WHAT THE EXERCISE ASKS -
From the first line of the material to the line containing "a carne, eu também me gabarei, pois vocês suportam", inclusive, write out each line exactly, leaving out the pictures.

INFORMATION GIVEN -
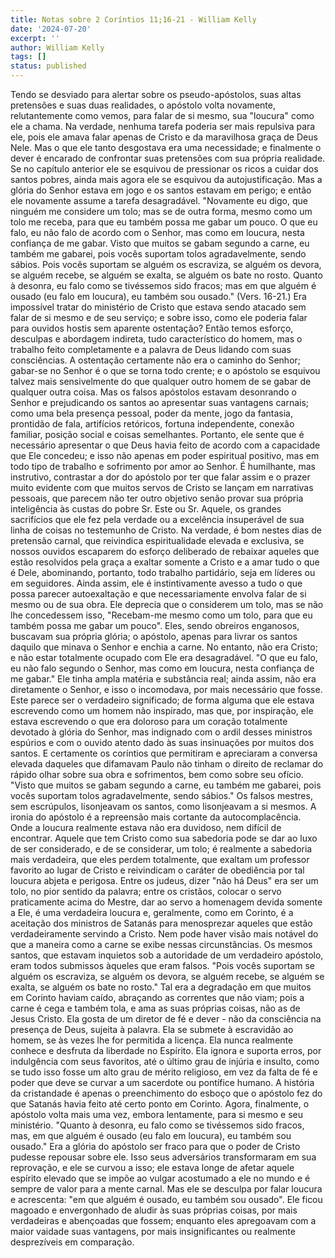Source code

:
 ```yaml
---
title: Notas sobre 2 Coríntios 11;16-21 - William Kelly
date: '2024-07-20'
excerpt: ''
author: William Kelly
tags: []
status: published
---
```

Tendo se desviado para alertar sobre os pseudo-apóstolos, suas altas
pretensões e suas duas realidades, o apóstolo volta novamente,
relutantemente como vemos, para falar de si mesmo, sua \"loucura\" como
ele a chama. Na verdade, nenhuma tarefa poderia ser mais repulsiva para
ele, pois ele amava falar apenas de Cristo e da maravilhosa graça de
Deus Nele. Mas o que ele tanto desgostava era uma necessidade; e
finalmente o dever é encarado de confrontar suas pretensões com sua
própria realidade. Se no capítulo anterior ele se esquivou de pressionar
os ricos a cuidar dos santos pobres, ainda mais agora ele se esquivou da
autojustificação. Mas a glória do Senhor estava em jogo e os santos
estavam em perigo; e então ele novamente assume a tarefa desagradável.
\"Novamente eu digo, que ninguém me considere um tolo; mas se de outra
forma, mesmo como um tolo me receba, para que eu também possa me gabar
um pouco. O que eu falo, eu não falo de acordo com o Senhor, mas como em
loucura, nesta confiança de me gabar. Visto que muitos se gabam segundo
a carne, eu também me gabarei, pois vocês suportam tolos agradavelmente,
sendo sábios. Pois vocês suportam se alguém os escraviza, se alguém os
devora, se alguém recebe, se alguém se exalta, se alguém os bate no
rosto. Quanto à desonra, eu falo como se tivéssemos sido fracos; mas em
que alguém é ousado (eu falo em loucura), eu também sou ousado.\" (Vers.
16-21.) Era impossível tratar do ministério de Cristo que estava sendo
atacado sem falar de si mesmo e de seu serviço; e sobre isso, como ele
poderia falar para ouvidos hostis sem aparente ostentação? Então temos
esforço, desculpas e abordagem indireta, tudo característico do homem,
mas o trabalho feito completamente e a palavra de Deus lidando com suas
consciências. A ostentação certamente não era o caminho do Senhor;
gabar-se no Senhor é o que se torna todo crente; e o apóstolo se
esquivou talvez mais sensivelmente do que qualquer outro homem de se
gabar de qualquer outra coisa. Mas os falsos apóstolos estavam
desonrando o Senhor e prejudicando os santos ao apresentar suas
vantagens carnais; como uma bela presença pessoal, poder da mente, jogo
da fantasia, prontidão de fala, artifícios retóricos, fortuna
independente, conexão familiar, posição social e coisas semelhantes.
Portanto, ele sente que é necessário apresentar o que Deus havia feito
de acordo com a capacidade que Ele concedeu; e isso não apenas em poder
espiritual positivo, mas em todo tipo de trabalho e sofrimento por amor
ao Senhor. É humilhante, mas instrutivo, contrastar a dor do apóstolo
por ter que falar assim e o prazer muito evidente com que muitos servos
de Cristo se lançam em narrativas pessoais, que parecem não ter outro
objetivo senão provar sua própria inteligência às custas do pobre Sr.
Este ou Sr. Aquele, os grandes sacrifícios que ele fez pela verdade ou a
excelência insuperável de sua linha de coisas no testemunho de Cristo.
Na verdade, é bom nestes dias de pretensão carnal, que reivindica
espiritualidade elevada e exclusiva, se nossos ouvidos escaparem do
esforço deliberado de rebaixar aqueles que estão resolvidos pela graça a
exaltar somente a Cristo e a amar tudo o que é Dele, abominando,
portanto, todo trabalho partidário, seja em líderes ou em seguidores.
Ainda assim, ele é instintivamente avesso a tudo o que possa parecer
autoexaltação e que necessariamente envolva falar de si mesmo ou de sua
obra. Ele deprecia que o considerem um tolo, mas se não lhe concedessem
isso, \"Recebam-me mesmo como um tolo, para que eu também possa me gabar
um pouco\". Eles, sendo obreiros enganosos, buscavam sua própria glória;
o apóstolo, apenas para livrar os santos daquilo que minava o Senhor e
enchia a carne. No entanto, não era Cristo; e não estar totalmente
ocupado com Ele era desagradável. \"O que eu falo, eu não falo segundo o
Senhor, mas como em loucura, nesta confiança de me gabar.\" Ele tinha
ampla matéria e substância real; ainda assim, não era diretamente o
Senhor, e isso o incomodava, por mais necessário que fosse. Este parece
ser o verdadeiro significado; de forma alguma que ele estava escrevendo
como um homem não inspirado, mas que, por inspiração, ele estava
escrevendo o que era doloroso para um coração totalmente devotado à
glória do Senhor, mas indignado com o ardil desses ministros espúrios e
com o ouvido atento dado às suas insinuações por muitos dos santos. E
certamente os coríntios que permitiram e apreciaram a conversa elevada
daqueles que difamavam Paulo não tinham o direito de reclamar do rápido
olhar sobre sua obra e sofrimentos, bem como sobre seu ofício. \"Visto
que muitos se gabam segundo a carne, eu também me gabarei, pois vocês
suportam tolos agradavelmente, sendo sábios.\" Os falsos mestres, sem
escrúpulos, lisonjeavam os santos, como lisonjeavam a si mesmos. A
ironia do apóstolo é a repreensão mais cortante da autocomplacência.
Onde a loucura realmente estava não era duvidoso, nem difícil de
encontrar. Aquele que tem Cristo como sua sabedoria pode se dar ao luxo
de ser considerado, e de se considerar, um tolo; é realmente a sabedoria
mais verdadeira, que eles perdem totalmente, que exaltam um professor
favorito ao lugar de Cristo e reivindicam o caráter de obediência por
tal loucura abjeta e perigosa. Entre os judeus, dizer \"não há Deus\"
era ser um tolo, no pior sentido da palavra; entre os cristãos, colocar
o servo praticamente acima do Mestre, dar ao servo a homenagem devida
somente a Ele, é uma verdadeira loucura e, geralmente, como em Corinto,
é a aceitação dos ministros de Satanás para menosprezar aqueles que
estão verdadeiramente servindo a Cristo. Nem pode haver visão mais
notável do que a maneira como a carne se exibe nessas circunstâncias. Os
mesmos santos, que estavam inquietos sob a autoridade de um verdadeiro
apóstolo, eram todos submissos àqueles que eram falsos. \"Pois vocês
suportam se alguém os escraviza, se alguém os devora, se alguém recebe,
se alguém se exalta, se alguém os bate no rosto.\" Tal era a degradação
em que muitos em Corinto haviam caído, abraçando as correntes que não
viam; pois a carne é cega e também tola, e ama as suas próprias coisas,
não as de Jesus Cristo. Ela gosta de um diretor de fé e dever - não da
consciência na presença de Deus, sujeita à palavra. Ela se submete à
escravidão ao homem, se às vezes lhe for permitida a licença. Ela nunca
realmente conhece e desfruta da liberdade no Espírito. Ela ignora e
suporta erros, por indulgência com seus favoritos, até o último grau de
injúria e insulto, como se tudo isso fosse um alto grau de mérito
religioso, em vez da falta de fé e poder que deve se curvar a um
sacerdote ou pontífice humano. A história da cristandade é apenas o
preenchimento do esboço que o apóstolo fez do que Satanás havia feito
até certo ponto em Corinto. Agora, finalmente, o apóstolo volta mais uma
vez, embora lentamente, para si mesmo e seu ministério. \"Quanto à
desonra, eu falo como se tivéssemos sido fracos, mas, em que alguém é
ousado (eu falo em loucura), eu também sou ousado.\" Era a glória do
apóstolo ser fraco para que o poder de Cristo pudesse repousar sobre
ele. Isso seus adversários transformaram em sua reprovação, e ele se
curvou a isso; ele estava longe de afetar aquele espírito elevado que se
impõe ao vulgar acostumado a ele no mundo e é sempre de valor para a
mente carnal. Mas ele se desculpa por falar loucura e acrescenta: \"em
que alguém é ousado, eu também sou ousado\". Ele ficou magoado e
envergonhado de aludir às suas próprias coisas, por mais verdadeiras e
abençoadas que fossem; enquanto eles apregoavam com a maior vaidade suas
vantagens, por mais insignificantes ou realmente desprezíveis em
comparação.
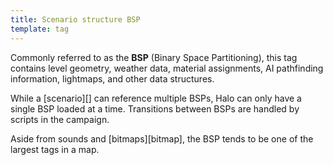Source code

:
 ```yaml
---
title: Scenario structure BSP
template: tag
---
```


Commonly referred to as the **BSP** (Binary Space Partitioning), this tag contains level geometry, weather data, material assignments, AI pathfinding information, lightmaps, and other data structures.

While a [scenario][] can reference multiple BSPs, Halo can only have a single BSP loaded at a time. Transitions between BSPs are handled by scripts in the campaign.

Aside from sounds and [bitmaps][bitmap], the BSP tends to be one of the largest tags in a map.
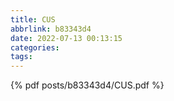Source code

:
 ```yaml
---
title: CUS
abbrlink: b83343d4
date: 2022-07-13 00:13:15
categories:
tags:
---
```


{% pdf posts/b83343d4/CUS.pdf %}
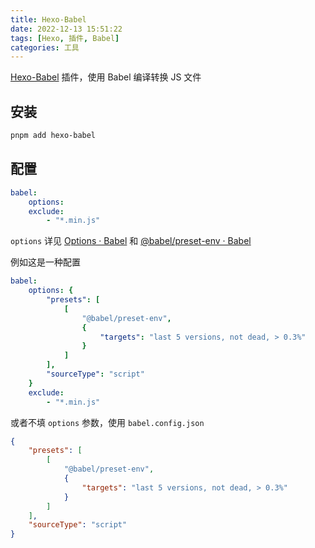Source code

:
 ```yaml
---
title: Hexo-Babel
date: 2022-12-13 15:51:22
tags: [Hexo, 插件, Babel]
categories: 工具
---
```


[Hexo-Babel](https://github.com/argvchs/hexo-babel) 插件，使用 Babel 编译转换 JS 文件

<!-- more -->

## 安装

```bash
pnpm add hexo-babel
```

## 配置

```yaml
babel:
    options:
    exclude:
        - "*.min.js"
```

`options` 详见 [Options · Babel](https://babel.dev/docs/en/options) 和 [@babel/preset-env · Babel](https://babel.dev/docs/en/babel-preset-env#options)

例如这是一种配置

```yaml
babel:
    options: {
        "presets": [
            [
                "@babel/preset-env",
                {
                    "targets": "last 5 versions, not dead, > 0.3%"
                }
            ]
        ],
        "sourceType": "script"
    }
    exclude:
        - "*.min.js"
```

或者不填 `options` 参数，使用 `babel.config.json`

```json
{
    "presets": [
        [
            "@babel/preset-env",
            {
                "targets": "last 5 versions, not dead, > 0.3%"
            }
        ]
    ],
    "sourceType": "script"
}
```
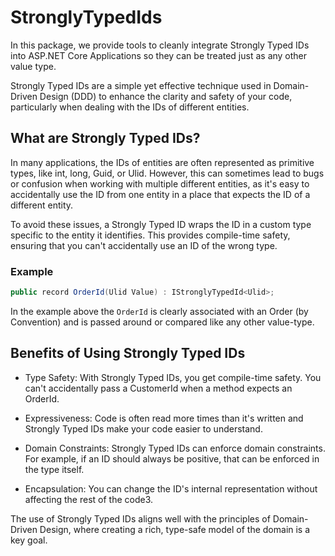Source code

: # StronglyTypedIds
In this package, we provide tools to cleanly integrate Strongly Typed IDs into ASP.NET Core Applications so they can be treated just as any other value type.

Strongly Typed IDs are a simple yet effective technique used in Domain-Driven Design (DDD) to enhance the clarity and safety of your code, particularly when dealing with the IDs of different entities.

## What are Strongly Typed IDs?

In many applications, the IDs of entities are often represented as primitive types, like int, long, Guid, or Ulid. However, this can sometimes lead to bugs or confusion when working with multiple different entities, as it's easy to accidentally use the ID from one entity in a place that expects the ID of a different entity.

To avoid these issues, a Strongly Typed ID wraps the ID in a custom type specific to the entity it identifies. This provides compile-time safety, ensuring that you can't accidentally use an ID of the wrong type.

### Example
```csharp
public record OrderId(Ulid Value) : IStronglyTypedId<Ulid>;
```
In the example above the ```OrderId``` is clearly associated with an Order (by Convention) and is passed around or compared like any other value-type.

## Benefits of Using Strongly Typed IDs

- Type Safety: With Strongly Typed IDs, you get compile-time safety. You can't accidentally pass a CustomerId when a method expects an OrderId.

- Expressiveness: Code is often read more times than it's written and Strongly Typed IDs make your code easier to understand.

- Domain Constraints: Strongly Typed IDs can enforce domain constraints. For example, if an ID should always be positive, that can be enforced in the type itself.

- Encapsulation: You can change the ID's internal representation without affecting the rest of the code3.

The use of Strongly Typed IDs aligns well with the principles of Domain-Driven Design, where creating a rich, type-safe model of the domain is a key goal.
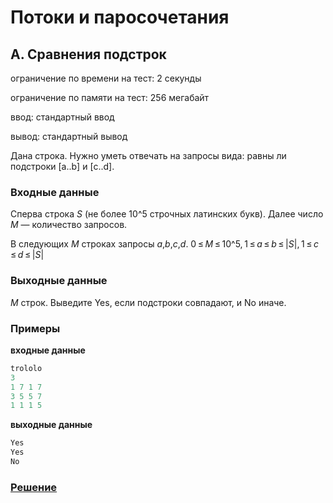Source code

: # Потоки и паросочетания

## A. Сравнения подстрок

  ограничение по времени на тест: 2 секунды
  
  ограничение по памяти на тест: 256 мегабайт
  
  ввод: стандартный ввод
  
  вывод: стандартный вывод
  
  Дана строка. Нужно уметь отвечать на запросы вида: равны ли подстроки [a..b] и [c..d].  

### Входные данные

Сперва строка _S_ (не более 10^5 строчных латинских букв). Далее число _M_ — количество запросов.

В следующих _M_ строках запросы _a_,_b_,_c_,_d_. 0 ≤ _M_ ≤ 10^5, 1 ≤ _a_ ≤ _b_ ≤ |_S_|, 1 ≤ _c_ ≤ _d_ ≤ |_S_|

### Выходные данные

_M_ строк. Выведите Yes, если подстроки совпадают, и No иначе.

### Примеры

**входные данные**
```c++
trololo
3
1 7 1 7
3 5 5 7
1 1 1 5
```
**выходные данные**
```c++
Yes
Yes
No
```

### [Решение](A.cpp)
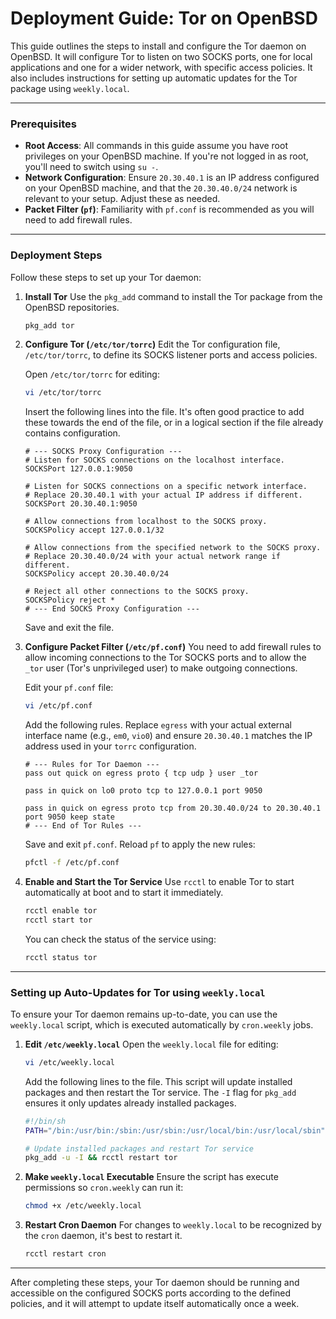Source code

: # Deployment Guide: Tor on OpenBSD

This guide outlines the steps to install and configure the Tor daemon on OpenBSD. It will configure Tor to listen on two SOCKS ports, one for local applications and one for a wider network, with specific access policies. It also includes instructions for setting up automatic updates for the Tor package using `weekly.local`.

---

### Prerequisites

* **Root Access**: All commands in this guide assume you have root privileges on your OpenBSD machine. If you're not logged in as root, you'll need to switch using `su -`.
* **Network Configuration**: Ensure `20.30.40.1` is an IP address configured on your OpenBSD machine, and that the `20.30.40.0/24` network is relevant to your setup. Adjust these as needed.
* **Packet Filter (`pf`)**: Familiarity with `pf.conf` is recommended as you will need to add firewall rules.

---

### Deployment Steps

Follow these steps to set up your Tor daemon:

1.  **Install Tor**
    Use the `pkg_add` command to install the Tor package from the OpenBSD repositories.

    ```bash
    pkg_add tor
    ```

2.  **Configure Tor (`/etc/tor/torrc`)**
    Edit the Tor configuration file, `/etc/tor/torrc`, to define its SOCKS listener ports and access policies.

    Open `/etc/tor/torrc` for editing:

    ```bash
    vi /etc/tor/torrc
    ```

    Insert the following lines into the file. It's often good practice to add these towards the end of the file, or in a logical section if the file already contains configuration.

    ```
    # --- SOCKS Proxy Configuration ---
    # Listen for SOCKS connections on the localhost interface.
    SOCKSPort 127.0.0.1:9050

    # Listen for SOCKS connections on a specific network interface.
    # Replace 20.30.40.1 with your actual IP address if different.
    SOCKSPort 20.30.40.1:9050

    # Allow connections from localhost to the SOCKS proxy.
    SOCKSPolicy accept 127.0.0.1/32

    # Allow connections from the specified network to the SOCKS proxy.
    # Replace 20.30.40.0/24 with your actual network range if different.
    SOCKSPolicy accept 20.30.40.0/24

    # Reject all other connections to the SOCKS proxy.
    SOCKSPolicy reject *
    # --- End SOCKS Proxy Configuration ---
    ```

    Save and exit the file.

3.  **Configure Packet Filter (`/etc/pf.conf`)**
    You need to add firewall rules to allow incoming connections to the Tor SOCKS ports and to allow the `_tor` user (Tor's unprivileged user) to make outgoing connections.

    Edit your `pf.conf` file:

    ```bash
    vi /etc/pf.conf
    ```

    Add the following rules. Replace `egress` with your actual external interface name (e.g., `em0`, `vio0`) and ensure `20.30.40.1` matches the IP address used in your `torrc` configuration.

    ```pf
    # --- Rules for Tor Daemon ---
    pass out quick on egress proto { tcp udp } user _tor

    pass in quick on lo0 proto tcp to 127.0.0.1 port 9050

    pass in quick on egress proto tcp from 20.30.40.0/24 to 20.30.40.1 port 9050 keep state
    # --- End of Tor Rules ---
    ```

    Save and exit `pf.conf`.
    Reload `pf` to apply the new rules:

    ```bash
    pfctl -f /etc/pf.conf
    ```

4.  **Enable and Start the Tor Service**
    Use `rcctl` to enable Tor to start automatically at boot and to start it immediately.

    ```bash
    rcctl enable tor
    rcctl start tor
    ```

    You can check the status of the service using:

    ```bash
    rcctl status tor
    ```

---

### Setting up Auto-Updates for Tor using `weekly.local`

To ensure your Tor daemon remains up-to-date, you can use the `weekly.local` script, which is executed automatically by `cron.weekly` jobs.

1.  **Edit `/etc/weekly.local`**
    Open the `weekly.local` file for editing:

    ```bash
    vi /etc/weekly.local
    ```

    Add the following lines to the file. This script will update installed packages and then restart the Tor service. The `-I` flag for `pkg_add` ensures it only updates already installed packages.

    ```sh
    #!/bin/sh
    PATH="/bin:/usr/bin:/sbin:/usr/sbin:/usr/local/bin:/usr/local/sbin"

    # Update installed packages and restart Tor service
    pkg_add -u -I && rcctl restart tor
    ```

2.  **Make `weekly.local` Executable**
    Ensure the script has execute permissions so `cron.weekly` can run it:

    ```bash
    chmod +x /etc/weekly.local
    ```

3.  **Restart Cron Daemon**
    For changes to `weekly.local` to be recognized by the `cron` daemon, it's best to restart it.

    ```bash
    rcctl restart cron
    ```

---

After completing these steps, your Tor daemon should be running and accessible on the configured SOCKS ports according to the defined policies, and it will attempt to update itself automatically once a week.
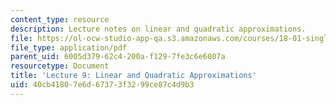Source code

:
 ```yaml
---
content_type: resource
description: Lecture notes on linear and quadratic approximations.
file: https://ol-ocw-studio-app-qa.s3.amazonaws.com/courses/18-01-single-variable-calculus-fall-2006/40cb41807e6d67373f3299ce87c4d9b3_lec9.pdf
file_type: application/pdf
parent_uid: 6005d379-62c4-200a-f129-7fe3c6e6007a
resourcetype: Document
title: 'Lecture 9: Linear and Quadratic Approximations'
uid: 40cb4180-7e6d-6737-3f32-99ce87c4d9b3
---
```

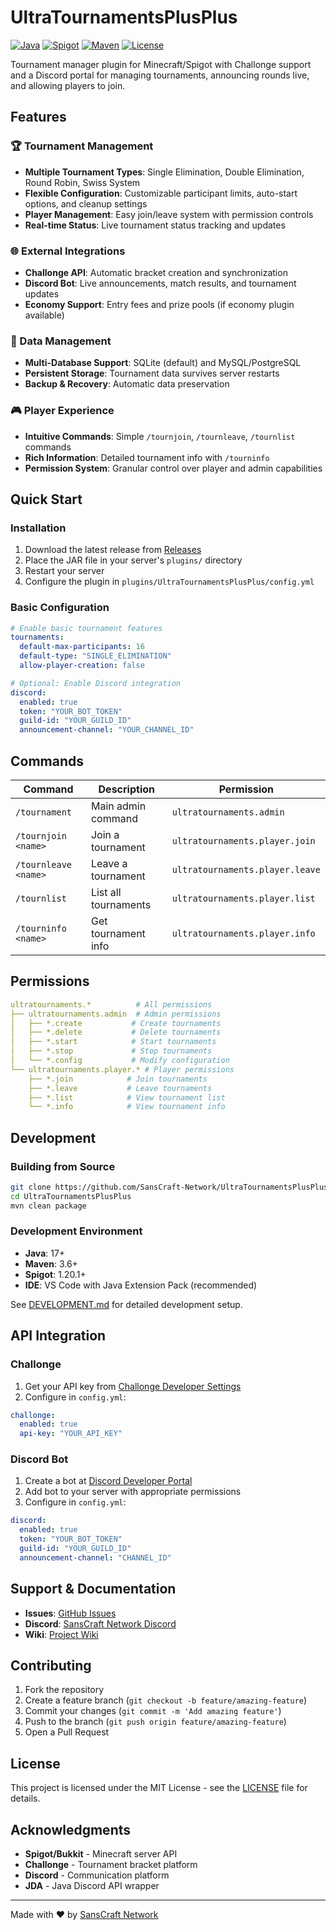 # UltraTournamentsPlusPlus

[![Java](https://img.shields.io/badge/Java-17+-ED8B00?style=flat&logo=java&logoColor=white)](https://www.oracle.com/java/)
[![Spigot](https://img.shields.io/badge/Spigot-1.20.1+-FF5722?style=flat&logo=minecraft&logoColor=white)](https://www.spigotmc.org/)
[![Maven](https://img.shields.io/badge/Maven-3.6+-C71A36?style=flat&logo=apache-maven&logoColor=white)](https://maven.apache.org/)
[![License](https://img.shields.io/badge/License-MIT-green.svg)](LICENSE)

Tournament manager plugin for Minecraft/Spigot with Challonge support and a Discord portal for managing tournaments, announcing rounds live, and allowing players to join.

## Features

### 🏆 Tournament Management
- **Multiple Tournament Types**: Single Elimination, Double Elimination, Round Robin, Swiss System
- **Flexible Configuration**: Customizable participant limits, auto-start options, and cleanup settings
- **Player Management**: Easy join/leave system with permission controls
- **Real-time Status**: Live tournament status tracking and updates

### 🌐 External Integrations
- **Challonge API**: Automatic bracket creation and synchronization
- **Discord Bot**: Live announcements, match results, and tournament updates
- **Economy Support**: Entry fees and prize pools (if economy plugin available)

### 💾 Data Management
- **Multi-Database Support**: SQLite (default) and MySQL/PostgreSQL
- **Persistent Storage**: Tournament data survives server restarts
- **Backup & Recovery**: Automatic data preservation

### 🎮 Player Experience
- **Intuitive Commands**: Simple `/tournjoin`, `/tournleave`, `/tournlist` commands
- **Rich Information**: Detailed tournament info with `/tourninfo`
- **Permission System**: Granular control over player and admin capabilities

## Quick Start

### Installation
1. Download the latest release from [Releases](https://github.com/SansCraft-Network/UltraTournamentsPlusPlus/releases)
2. Place the JAR file in your server's `plugins/` directory
3. Restart your server
4. Configure the plugin in `plugins/UltraTournamentsPlusPlus/config.yml`

### Basic Configuration
```yaml
# Enable basic tournament features
tournaments:
  default-max-participants: 16
  default-type: "SINGLE_ELIMINATION"
  allow-player-creation: false

# Optional: Enable Discord integration
discord:
  enabled: true
  token: "YOUR_BOT_TOKEN"
  guild-id: "YOUR_GUILD_ID"
  announcement-channel: "YOUR_CHANNEL_ID"
```

## Commands

| Command | Description | Permission |
|---------|-------------|------------|
| `/tournament` | Main admin command | `ultratournaments.admin` |
| `/tournjoin <name>` | Join a tournament | `ultratournaments.player.join` |
| `/tournleave <name>` | Leave a tournament | `ultratournaments.player.leave` |
| `/tournlist` | List all tournaments | `ultratournaments.player.list` |
| `/tourninfo <name>` | Get tournament info | `ultratournaments.player.info` |

## Permissions

```yaml
ultratournaments.*          # All permissions
├── ultratournaments.admin  # Admin permissions
│   ├── *.create           # Create tournaments
│   ├── *.delete           # Delete tournaments
│   ├── *.start            # Start tournaments
│   ├── *.stop             # Stop tournaments
│   └── *.config           # Modify configuration
└── ultratournaments.player.* # Player permissions
    ├── *.join            # Join tournaments
    ├── *.leave           # Leave tournaments
    ├── *.list            # View tournament list
    └── *.info            # View tournament info
```

## Development

### Building from Source
```bash
git clone https://github.com/SansCraft-Network/UltraTournamentsPlusPlus.git
cd UltraTournamentsPlusPlus
mvn clean package
```

### Development Environment
- **Java**: 17+
- **Maven**: 3.6+
- **Spigot**: 1.20.1+
- **IDE**: VS Code with Java Extension Pack (recommended)

See [DEVELOPMENT.md](DEVELOPMENT.md) for detailed development setup.

## API Integration

### Challonge
1. Get your API key from [Challonge Developer Settings](https://challonge.com/settings/developer)
2. Configure in `config.yml`:
```yaml
challonge:
  enabled: true
  api-key: "YOUR_API_KEY"
```

### Discord Bot
1. Create a bot at [Discord Developer Portal](https://discord.com/developers/applications)
2. Add bot to your server with appropriate permissions
3. Configure in `config.yml`:
```yaml
discord:
  enabled: true
  token: "YOUR_BOT_TOKEN"
  guild-id: "YOUR_GUILD_ID"
  announcement-channel: "CHANNEL_ID"
```

## Support & Documentation

- **Issues**: [GitHub Issues](https://github.com/SansCraft-Network/UltraTournamentsPlusPlus/issues)
- **Discord**: [SansCraft Network Discord](https://discord.gg/sanscraft)
- **Wiki**: [Project Wiki](https://github.com/SansCraft-Network/UltraTournamentsPlusPlus/wiki)

## Contributing

1. Fork the repository
2. Create a feature branch (`git checkout -b feature/amazing-feature`)
3. Commit your changes (`git commit -m 'Add amazing feature'`)
4. Push to the branch (`git push origin feature/amazing-feature`)
5. Open a Pull Request

## License

This project is licensed under the MIT License - see the [LICENSE](LICENSE) file for details.

## Acknowledgments

- **Spigot/Bukkit** - Minecraft server API
- **Challonge** - Tournament bracket platform
- **Discord** - Communication platform
- **JDA** - Java Discord API wrapper

---

Made with ❤️ by [SansCraft Network](https://github.com/SansCraft-Network)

ANSWER TO THIS PROBLEM -
Source code

:
 ```yaml
---
title: Notas sobre 2 Coríntios 11;16-21 - William Kelly
date: '2024-07-20'
excerpt: ''
author: William Kelly
tags: []
status: published
---
```

Tendo se desviado para alertar sobre os pseudo-apóstolos, suas altas
pretensões e suas duas realidades, o apóstolo volta novamente,
relutantemente como vemos, para falar de si mesmo, sua \"loucura\" como
ele a chama. Na verdade, nenhuma tarefa poderia ser mais repulsiva para
ele, pois ele amava falar apenas de Cristo e da maravilhosa graça de
Deus Nele. Mas o que ele tanto desgostava era uma necessidade; e
finalmente o dever é encarado de confrontar suas pretensões com sua
própria realidade. Se no capítulo anterior ele se esquivou de pressionar
os ricos a cuidar dos santos pobres, ainda mais agora ele se esquivou da
autojustificação. Mas a glória do Senhor estava em jogo e os santos
estavam em perigo; e então ele novamente assume a tarefa desagradável.
\"Novamente eu digo, que ninguém me considere um tolo; mas se de outra
forma, mesmo como um tolo me receba, para que eu também possa me gabar
um pouco. O que eu falo, eu não falo de acordo com o Senhor, mas como em
loucura, nesta confiança de me gabar. Visto que muitos se gabam segundo
a carne, eu também me gabarei, pois vocês suportam tolos agradavelmente,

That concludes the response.